Article Text
Abstract
OBJECTIVE: To characterise heart rate variability and high frequency components of restored sinus rhythm after the maze procedure. The maze procedure for chronic atrial fibrillation may prevent thrombotic events and improve the quality of life. However, the electrocardiographic nature of restored sinus rhythm after the maze procedure has not been fully elucidated. PATIENTS AND METHODS: Between March 1993 and August 1995, 104 consecutive patients undergoing the maze procedure in combination with other cardiac surgery were studied.

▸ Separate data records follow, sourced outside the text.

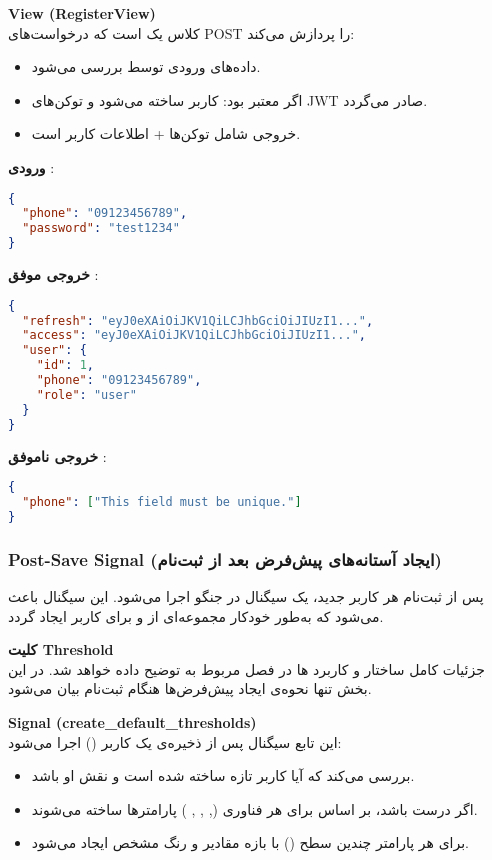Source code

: \documentclass{report}
\begin{document}
\textbf{View (RegisterView)} \\
کلاس  یک  است که درخواست‌های POST را پردازش می‌کند:
\begin{itemize}
  \item داده‌های ورودی توسط  بررسی می‌شود.
  \item اگر معتبر بود: کاربر ساخته می‌شود و توکن‌های JWT صادر می‌گردد.
  \item خروجی شامل توکن‌ها + اطلاعات کاربر است.
\end{itemize}



\textbf{ورودی }:
\begin{lstlisting}[language=json]
{
  "phone": "09123456789",
  "password": "test1234"
}
\end{lstlisting}

\textbf{خروجی موفق }:
\begin{lstlisting}[language=json]
{
  "refresh": "eyJ0eXAiOiJKV1QiLCJhbGciOiJIUzI1...",
  "access": "eyJ0eXAiOiJKV1QiLCJhbGciOiJIUzI1...",
  "user": {
    "id": 1,
    "phone": "09123456789",
    "role": "user"
  }
}
\end{lstlisting}

\textbf{خروجی ناموفق }:
\begin{lstlisting}[language=json]
{
  "phone": ["This field must be unique."]
}
\end{lstlisting}
\subsubsection{Post-Save Signal (ایجاد آستانه‌های پیش‌فرض بعد از ثبت‌نام)}

پس از ثبت‌نام هر کاربر جدید، یک سیگنال  در جنگو اجرا می‌شود. این سیگنال باعث می‌شود که به‌طور خودکار مجموعه‌ای از  و  برای کاربر ایجاد گردد.

\textbf{کلیت Threshold} \\
جزئیات کامل ساختار و کاربرد ها در فصل مربوط به  توضیح داده خواهد شد. 
در این بخش تنها نحوه‌ی ایجاد پیش‌فرض‌ها هنگام ثبت‌نام بیان می‌شود.

\textbf{Signal (create\_default\_thresholds)} \\
این تابع سیگنال پس از ذخیره‌ی یک کاربر () اجرا می‌شود:
\begin{itemize}
  \item بررسی می‌کند که آیا کاربر تازه ساخته شده است و نقش او  باشد.
  \item اگر درست باشد، بر اساس  برای هر فناوری (, , , ) پارامترها ساخته می‌شوند.
  \item برای هر پارامتر چندین سطح () با بازه مقادیر و رنگ مشخص ایجاد می‌شود.
\end{itemize}
\end{document}

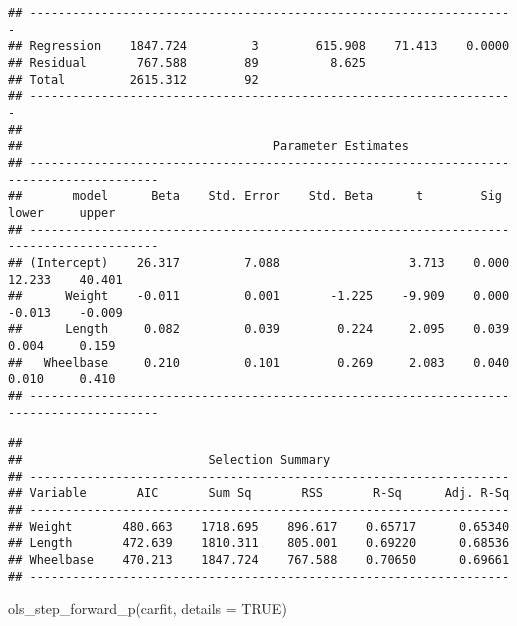 \documentclass[
]{book}
\newenvironment{Shaded}{\begin{snugshade}}{\end{snugshade}}
\newcommand{\AttributeTok}[1]{\textcolor[rgb]{0.77,0.63,0.00}{#1}}
\newcommand{\ConstantTok}[1]{\textcolor[rgb]{0.00,0.00,0.00}{#1}}
\newcommand{\FunctionTok}[1]{\textcolor[rgb]{0.00,0.00,0.00}{#1}}
\newcommand{\NormalTok}[1]{#1}
\begin{document}
\begin{verbatim}
## --------------------------------------------------------------------
## Regression    1847.724         3        615.908    71.413    0.0000 
## Residual       767.588        89          8.625                     
## Total         2615.312        92                                    
## --------------------------------------------------------------------
## 
##                                   Parameter Estimates                                    
## ----------------------------------------------------------------------------------------
##       model      Beta    Std. Error    Std. Beta      t        Sig      lower     upper 
## ----------------------------------------------------------------------------------------
## (Intercept)    26.317         7.088                  3.713    0.000    12.233    40.401 
##      Weight    -0.011         0.001       -1.225    -9.909    0.000    -0.013    -0.009 
##      Length     0.082         0.039        0.224     2.095    0.039     0.004     0.159 
##   Wheelbase     0.210         0.101        0.269     2.083    0.040     0.010     0.410 
## ----------------------------------------------------------------------------------------
\end{verbatim}

\begin{verbatim}
## 
##                          Selection Summary                          
## -------------------------------------------------------------------
## Variable       AIC       Sum Sq       RSS       R-Sq      Adj. R-Sq 
## -------------------------------------------------------------------
## Weight       480.663    1718.695    896.617    0.65717      0.65340 
## Length       472.639    1810.311    805.001    0.69220      0.68536 
## Wheelbase    470.213    1847.724    767.588    0.70650      0.69661 
## -------------------------------------------------------------------
\end{verbatim}

\begin{Shaded}
\begin{Highlighting}[]
\FunctionTok{ols\_step\_forward\_p}\NormalTok{(carfit, }\AttributeTok{details =} \ConstantTok{TRUE}\NormalTok{)}
\end{Highlighting}
\end{Shaded}
\end{document}
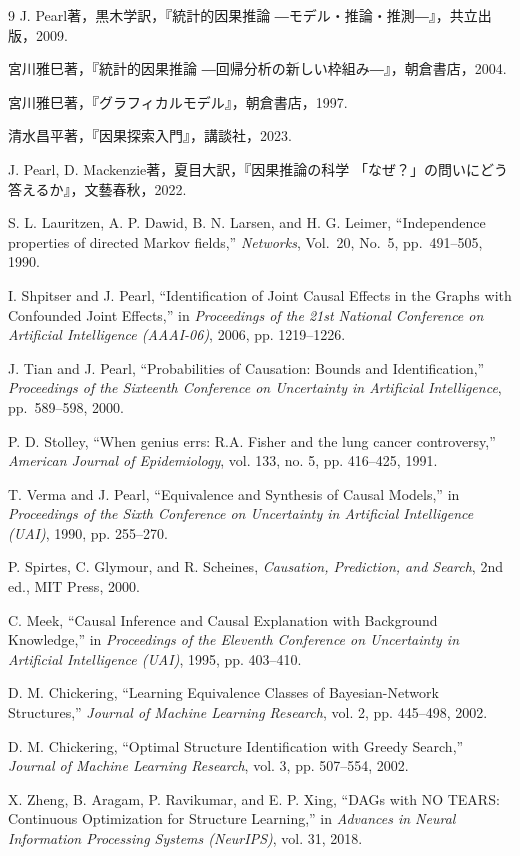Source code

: \documentclass[uplatex, dvipdfmx]{jsarticle}
\begin{document}
\newpage
\begin{thebibliography}{9}
  J. Pearl著，黒木学訳，『統計的因果推論 ―モデル・推論・推測―』，共立出版，2009.

  宮川雅巳著，『統計的因果推論 ―回帰分析の新しい枠組み―』，朝倉書店，2004.

  宮川雅巳著，『グラフィカルモデル』，朝倉書店，1997.

  清水昌平著，『因果探索入門』，講談社，2023.

  J. Pearl, D. Mackenzie著，夏目大訳，『因果推論の科学 「なぜ？」の問いにどう答えるか』，文藝春秋，2022.

  S. L. Lauritzen, A. P. Dawid, B. N. Larsen, and H. G. Leimer, ``Independence properties of directed Markov fields,'' \textit{Networks}, Vol.~20, No.~5, pp.~491--505, 1990.

  I. Shpitser and J. Pearl, ``Identification of Joint Causal Effects in the Graphs with Confounded Joint Effects,'' in \textit{Proceedings of the 21st National Conference on Artificial Intelligence (AAAI-06)}, 2006, pp. 1219--1226.

  J. Tian and J. Pearl, ``Probabilities of Causation: Bounds and Identification,'' \textit{Proceedings of the Sixteenth Conference on Uncertainty in Artificial Intelligence}, pp.~589--598, 2000.

  P. D. Stolley, ``When genius errs: R.A. Fisher and the lung cancer controversy,'' \textit{American Journal of Epidemiology}, vol. 133, no. 5, pp. 416--425, 1991.

  T. Verma and J. Pearl,
  ``Equivalence and Synthesis of Causal Models,''
  in \textit{Proceedings of the Sixth Conference on Uncertainty in Artificial Intelligence (UAI)}, 1990, pp. 255--270.

  P. Spirtes, C. Glymour, and R. Scheines,
  \textit{Causation, Prediction, and Search},
  2nd ed.,
  MIT Press, 2000.

  C. Meek,
  ``Causal Inference and Causal Explanation with Background Knowledge,''
  in \textit{Proceedings of the Eleventh Conference on Uncertainty in Artificial Intelligence (UAI)}, 1995, pp. 403--410.

  D. M. Chickering,
  ``Learning Equivalence Classes of Bayesian-Network Structures,''
  \textit{Journal of Machine Learning Research},
  vol. 2,
  pp. 445--498,
  2002.

  D. M. Chickering,
  ``Optimal Structure Identification with Greedy Search,''
  \textit{Journal of Machine Learning Research},
  vol. 3, pp. 507--554, 2002.

  
  X. Zheng, B. Aragam, P. Ravikumar, and E. P. Xing,
  ``DAGs with NO TEARS: Continuous Optimization for Structure Learning,''
  in \textit{Advances in Neural Information Processing Systems (NeurIPS)}, vol. 31, 2018.

\end{thebibliography}
\end{document}
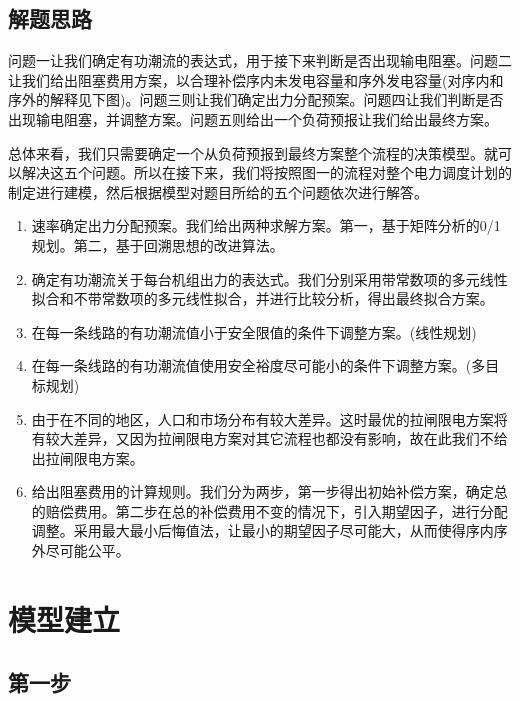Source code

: \documentclass[12pt,a4paper]{ctexart}
\begin{document}
	
	\subsection{解题思路}
	问题一让我们确定有功潮流的表达式，用于接下来判断是否出现输电阻塞。问题二让我们给出阻塞费用方案，以合理补偿序内未发电容量和序外发电容量(对序内和序外的解释见下图)。问题三则让我们确定出力分配预案。问题四让我们判断是否出现输电阻塞，并调整方案。问题五则给出一个负荷预报让我们给出最终方案。
	
	总体来看，我们只需要确定一个从负荷预报到最终方案整个流程的决策模型。就可以解决这五个问题。所以在接下来，我们将按照图一的流程对整个电力调度计划的制定进行建模，然后根据模型对题目所给的五个问题依次进行解答。

\begin{enumerate}[第1步]\vspace{0.5em}
	\item 速率确定出力分配预案。我们给出两种求解方案。第一，基于矩阵分析的0/1规划。第二，基于回溯思想的改进算法。
	
	\item 确定有功潮流关于每台机组出力的表达式。我们分别采用带常数项的多元线性拟合和不带常数项的多元线性拟合，并进行比较分析，得出最终拟合方案。
	
	\item 在每一条线路的有功潮流值小于安全限值的条件下调整方案。(线性规划)

	\item 在每一条线路的有功潮流值使用安全裕度尽可能小的条件下调整方案。(多目标规划)

	\item 由于在不同的地区，人口和市场分布有较大差异。这时最优的拉闸限电方案将有较大差异，又因为拉闸限电方案对其它流程也都没有影响，故在此我们不给出拉闸限电方案。

	\item 给出阻塞费用的计算规则。我们分为两步，第一步得出初始补偿方案，确定总的赔偿费用。第二步在总的补偿费用不变的情况下，引入期望因子，进行分配调整。采用最大最小后悔值法，让最小的期望因子尽可能大，从而使得序内序外尽可能公平。
\end{enumerate}
	
		
\section{模型建立}
	
	\subsection{第一步}
\end{document}
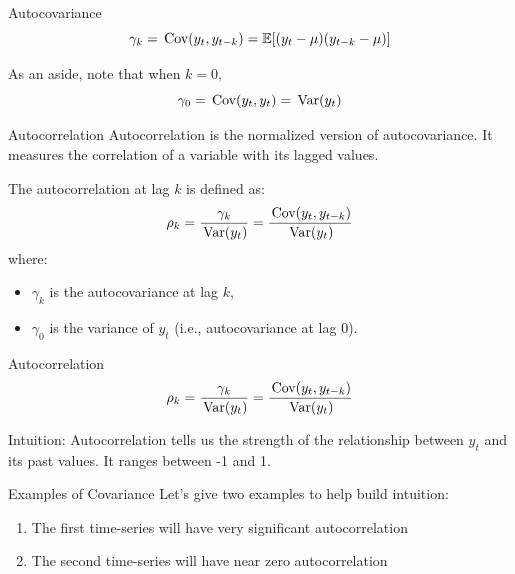 \documentclass[aspectratio=169,t,11pt,table]{beamer}
\begin{document}
\begin{frame}{Autocovariance}
  \vspace*{-\bigskipamount}
  $$
    \gamma_k = \cov{y_t, y_{t-k}} = \expec{(y_t - \mu)(y_{t-k} - \mu)}
  $$

  \bigskip
  As an aside, note that when $k = 0$, 
  $$
    \gamma_0 = \cov{y_t, y_t} = \var{y_t}
  $$
\end{frame}

\begin{frame}{Autocorrelation}
  \alert{Autocorrelation} is the normalized version of autocovariance. It measures the correlation of a variable with its lagged values.

  \bigskip
  The autocorrelation at lag $k$ is defined as:
  $$
    \rho_k = \frac{\gamma_k}{\var{y_t}} = \frac{\cov{y_t, y_{t-k}}}{\var{y_t}}
  $$
  where:
  \begin{itemize}
    \item $\gamma_k$ is the autocovariance at lag $k$,
    \item $\gamma_0$ is the variance of $y_t$ (i.e., autocovariance at lag 0).
  \end{itemize}
\end{frame}

\begin{frame}{Autocorrelation}
  \vspace*{-\bigskipamount}
  $$
    \rho_k = \frac{\gamma_k}{\var{y_t}} = \frac{\cov{y_t, y_{t-k}}}{\var{y_t}}
  $$
  
  \bigskip
  \alert{Intuition}: Autocorrelation tells us the strength of the relationship between $y_t$ and its past values. It ranges between -1 and 1.
\end{frame}

%   

\begin{frame}{Examples of Covariance}
  Let's give two examples to help build intuition:
  \begin{enumerate}
    \item The first time-series will have very significant autocorrelation
    
    \item The second time-series will have near zero autocorrelation
  \end{enumerate}
\end{frame}
\end{document}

There were 100 long-term survivors (78 with mitral valve disease, 9 with aortic valve disease, 8 with congenital heart disease, and 5 others). Twenty age-matched patients with mitral valve disease who were in normal sinus rhythm preoperatively were enrolled as a control group. 30 days after surgery, the presence of arrhythmias and the circadian changes of heart rate variability were estimated by ambulatory electrocardiographic monitoring and the filtered P duration was evaluated by signal-averaged electrocardiogram. RESULTS: Restoration of sinus rhythm was observed in 73 of 100 cases. Subjects were classified into three groups according to their postoperative ambulatory electro-cardiographic monitoring findings: patients in group 1 (n = 73) (1a: 58 regular sinus rhythm; 1b: 15 sinus rhythm with frequent premature atrial contractions (> 1000/day); patients in group 2 (n = 21) still had persistent atrial fibrillation; and patients in group 3 (n = 6) required permanent pacemaker implantation because of sick sinus syndrome. The success rate of restoration of sinus rhythm was 88.3% if left atrial diameter was small (< 65 mm). Circadian changes in the low frequency to high frequency power ratio in group 1a were significantly diminished compared with control group (P < 0.01). Furthermore, the filtered P duration in group 1a (150 (20) ms) and group 1b (158 (23) ms) were longer than in the control group (122 (11) ms) (P < 0.01). CONCLUSIONS: The maze procedure may result in a decreased sinus response and non-uniform transmission of impulses in the atrium.